Я неопределенно киваю головой, я еще не решил, в каком месте оборвать Женьку.
— Альянс с религией излечит тебя от наклонности к диссидентству; в религии, как это ни парадоксально, всегда присутствует здравый реализм, то есть именно то, чего тебе не хватает.
— А Ирина? — провокационно спрашиваю я. Женька увлечен и не улавливает моей интонации.
— Ира — это женщина-воин, она только не нашла еще своего поля сражения, этим и объясняются ее рукопашные потасовки на телевидении.
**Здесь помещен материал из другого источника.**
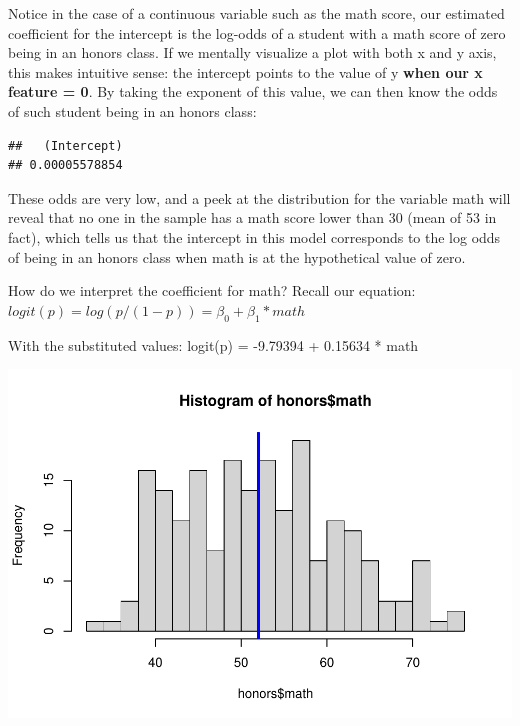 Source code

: \documentclass[
]{article}
\newenvironment{Shaded}{\begin{snugshade}}{\end{snugshade}}
\newcommand{\AttributeTok}[1]{\textcolor[rgb]{0.77,0.63,0.00}{#1}}
\newcommand{\DecValTok}[1]{\textcolor[rgb]{0.00,0.00,0.81}{#1}}
\newcommand{\FunctionTok}[1]{\textcolor[rgb]{0.00,0.00,0.00}{#1}}
\newcommand{\NormalTok}[1]{#1}
\newcommand{\SpecialCharTok}[1]{\textcolor[rgb]{0.00,0.00,0.00}{#1}}
\newcommand{\StringTok}[1]{\textcolor[rgb]{0.31,0.60,0.02}{#1}}
\begin{document}
Notice in the case of a continuous variable such as the math score, our
estimated coefficient for the intercept is the log-odds of a student
with a math score of zero being in an honors class. If we mentally
visualize a plot with both x and y axis, this makes intuitive sense: the
intercept points to the value of y \textbf{when our x feature = 0}. By
taking the exponent of this value, we can then know the odds of such
student being in an honors class:

\begin{Shaded}
\end{Shaded}

\begin{verbatim}
##   (Intercept) 
## 0.00005578854
\end{verbatim}

These odds are very low, and a peek at the distribution for the variable
math will reveal that no one in the sample has a math score lower than
30 (mean of 53 in fact), which tells us that the intercept in this model
corresponds to the log odds of being in an honors class when math is at
the hypothetical value of zero.

How do we interpret the coefficient for math? Recall our equation:
\(logit(p) = log(p/(1-p)) = \beta_0 + \beta_1 * math\)

With the substituted values: logit(p) = -9.79394 + 0.15634 * math

\begin{Shaded}
\end{Shaded}

\includegraphics{classification1_files/figure-latex/unnamed-chunk-28-1.pdf}
\end{document}

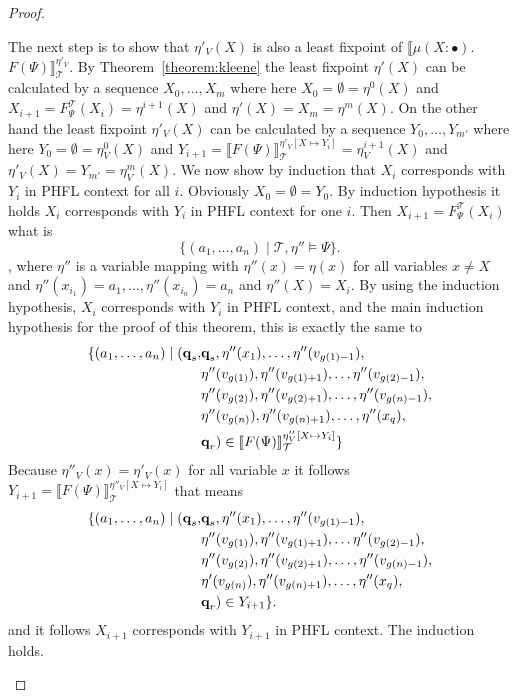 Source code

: \begin{proof}
\begin{compactitem}
        The next step is to show that $\eta'_V(X)$ is also a least fixpoint of $\llbracket
         \mu(X\colon \bullet).\,$ $F(\Psi) \rrbracket^{\eta'_V}_\mathcal{T}$. By Theorem~\ref{theorem:kleene} the least fixpoint $\eta'(X)$ can be calculated by a sequence $X_0, \dots, X_m
         $ where here $X_0 = \emptyset = \eta^0(X)$ and $X_{i+1} = F_\Psi^\mathcal{T}(X_i) = \eta^{i+1}(X)$ and $\eta'(X) = X_m = \eta^m(X)$. On the other hand the least fixpoint $\eta'_V(X)$ can be calculated by a sequence 
         $Y_0, \dots, Y_{m'}$ where here $Y_0 = \emptyset = \eta^0_V(X)$ and $Y_{i+1} = \llbracket F(\Psi)\rrbracket_\mathcal{T}^{\eta'_V[X \mapsto Y_i]} = \eta^{i+1}_V(X)$ and $\eta'_V(X) = Y_{m'} = \eta^m_V(X)$. We now show by induction that $X_i$ corresponds with $Y_i$ in PHFL context for all $i$. Obviously $X_0 = \emptyset = Y_0$. By induction hypothesis it holds $X_i$ corresponds with $Y_i$ in PHFL context for 
         one $i$. Then $X_{i+1} = F_\Psi^\mathcal{T}(X_i)$ what is
         \[\{(a_1, \dots, a_n) \mid \mathcal{T}, \eta'' \models \Psi\}.\] 
         , where $\eta''$ is a variable mapping with $\eta''(x) = \eta(x)$ for all variables $x \neq X$ and $\eta''(x_{i_1}) = a_1, \dots,  \eta''(x_{i_n}) = a_n$ and $\eta''(X) = X_i$. 
         By using the induction hypothesis, $X_i$ corresponds with $Y_i$ in PHFL context, and the main induction hypothesis for the proof of this theorem, this is exactly the same to
                 \begin{align*}
                 \{(a_1, \dots, a_n) \mid 
        (\emph{q}_s, &\emph{q}_s, \eta''(x_1), \dots, \eta''(v_{g(1)-1}),\\& \eta''(v_{g(1)}), \eta''(v_{g(1)+1}), \dots \eta''(v_{g(2)-1}),\\& \eta''
            (v_{g(2)}), \eta''(v_{g(2)+1}), \dots, \eta''(v_{g(n)-1}), \\&\eta''(v_{g(n)}), \eta''(v_{g(n)+1}), \dots, \eta''
            (x_q), \\& \emph{q}_r) \in \llbracket
        F(\Psi) \rrbracket^{\eta''_V[X\mapsto Y_i]}_\mathcal{T}\}
        \end{align*}
		Because $\eta''_V(x) = \eta'_V(x)$ for all variable $x$ it follows $Y_{i+1} = \llbracket F(\Psi)\rrbracket_\mathcal{T}^{\eta''_V[X \mapsto Y_i]}$ that means        
        \begin{align*}
                 \{(a_1, \dots, a_n) \mid 
        (\emph{q}_s, &\emph{q}_s, \eta''(x_1), \dots, \eta''(v_{g(1)-1}),\\& \eta''(v_{g(1)}), \eta''(v_{g(1)+1}), \dots \eta''(v_{g(2)-1}),\\& \eta''
            (v_{g(2)}), \eta''(v_{g(2)+1}), \dots, \eta''(v_{g(n)-1}), \\&\eta'(v_{g(n)}), \eta''(v_{g(n)+1}), \dots, \eta''
            (x_q), \\& \emph{q}_r) \in Y_{i+1}\}.
        \end{align*}
         and it follows $X_{i+1}$ corresponds with $Y_{i+1}$ in PHFL context. The induction holds.
        

\end{compactitem}
\end{proof}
Ты знаешь, я бы мог всю эту историю похерить, но она не захотела, до нее, кажется, дошло, наконец, что она не для того создана.
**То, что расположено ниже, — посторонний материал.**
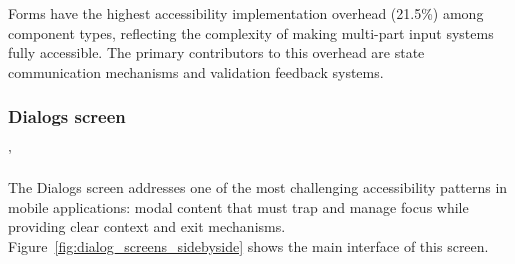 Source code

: Forms have the highest accessibility implementation overhead (21.5\%) among component types, reflecting the complexity of making multi-part input systems fully accessible. The primary contributors to this overhead are state communication mechanisms and validation feedback systems.

\subsubsection{Dialogs screen}'
\label{subsubsec:dialogs-screen}

The Dialogs screen addresses one of the most challenging accessibility patterns in mobile applications: modal content that must trap and manage focus while providing clear context and exit mechanisms. Figure~\ref{fig:dialog_screens_sidebyside} shows the main interface of this screen.

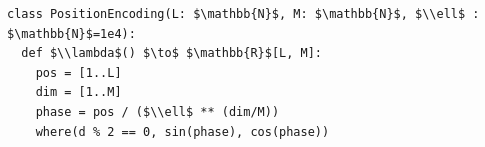 \documentclass[border=10pt]{standalone}
\begin{document}
\begin{lstlisting}
class PositionEncoding(L: $\mathbb{N}$, M: $\mathbb{N}$, $\\ell$ : $\mathbb{N}$=1e4):
  def $\\lambda$() $\to$ $\mathbb{R}$[L, M]:
    pos = [1..L]
    dim = [1..M]
    phase = pos / ($\\ell$ ** (dim/M))   
    where(d % 2 == 0, sin(phase), cos(phase))
\end{lstlisting}
\end{document}
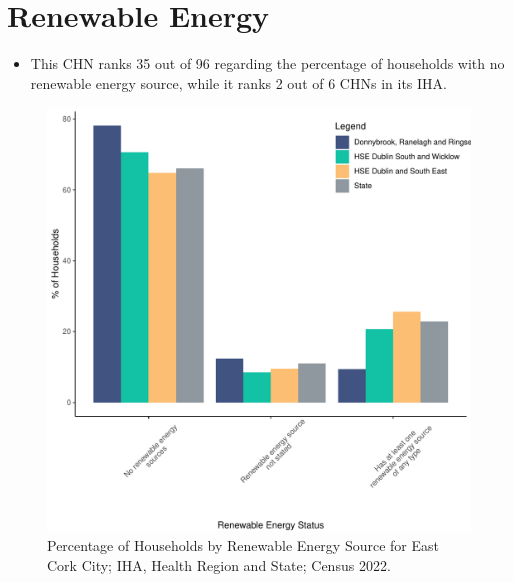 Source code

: \documentclass{article}
\begin{document}
\section{Renewable Energy}\label{sect:RE}
\begin{itemize}
\item This CHN ranks  35 out of 96 regarding the percentage of households with no renewable energy source, while it ranks   2 out of 6 CHNs in its IHA.
\end{itemize}
\begin{figure}[H]
	\centering
	\includegraphics[width = 140mm]{../figures/RenewableEnergyED.pdf}
	\caption{Percentage of Households by Renewable Energy Source for East Cork City; IHA, Health Region and State; Census 2022.}
	\label{fig:vbnv}
	\end{figure}
\end{document}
— А для чего? — будто невзначай бросаю я, протаптываясь к подошедшему автобусу.
Когда изрядно помятого Женьку притискивают ко мне в автобусном проходе, он ворчит зло:
— Говорил тебе, возьмем тачку.
Я искренне наслаждаюсь, спесь его сбита, индивидуальность затерта, сквозь очки сверкают оскорбленные глаза. Холеная борода смотрится совсем нелепо в толчее… Мне хочется сказать что-нибудь про объективную реальность, которую следует принимать и уметь вписываться в нее, но ничего острого на язык не подворачивается. Я еще не успел обдумать Женькину радость по поводу моего разрыва с Ириной. Вообще все, что связано с Ириной, в последние дни отступило от меня, я как-то отупел ко всему, что, может быть, как раз и требовало моего внимания, я даже запретил себе думать об Ирине, о ребенке, который… чей? Эта тема стоит поперек моего пути к новой жизни, и я надеюсь потаенной надеждой, что все как-то разрешится само собой, и настежь откроется мне дорога в мирок отца Василия, и потому все, нынче окружающее меня, я воспринимаю, как временное, почти как мираж, за которым только и начнется нечто настоящее.
Дворами и сквериками я привожу Женьку к облупленной пятиэтажной коробке, где проживает герой моей будущей книги. Нас ждут, мы высмотрены из окна, и на втором этаже замызганного, провонявшего кошками подъезда распахивается дверь, обитая черным дерматином. Нас встречает празднично одетая жена моего героя Полина Михайловна, худая, высокая женщина, лет за шестьдесят, но энергичная, подвижная, и, как мне кажется, от постоянной озабоченности на лице — некрасивая. Но есть одно своеобразное движение руками и плечами, как бы вместо тяжкого вздоха усталости и отчаяния, это, скорее, старая привычка, но она мгновенно располагает к ней, вызывает сочувствие. Весь вид этой женщины — в морщинах, с тяжелой мужской походкой, с большими мужскими руками, — как печальный слепок судьбы, которой не позавидуешь.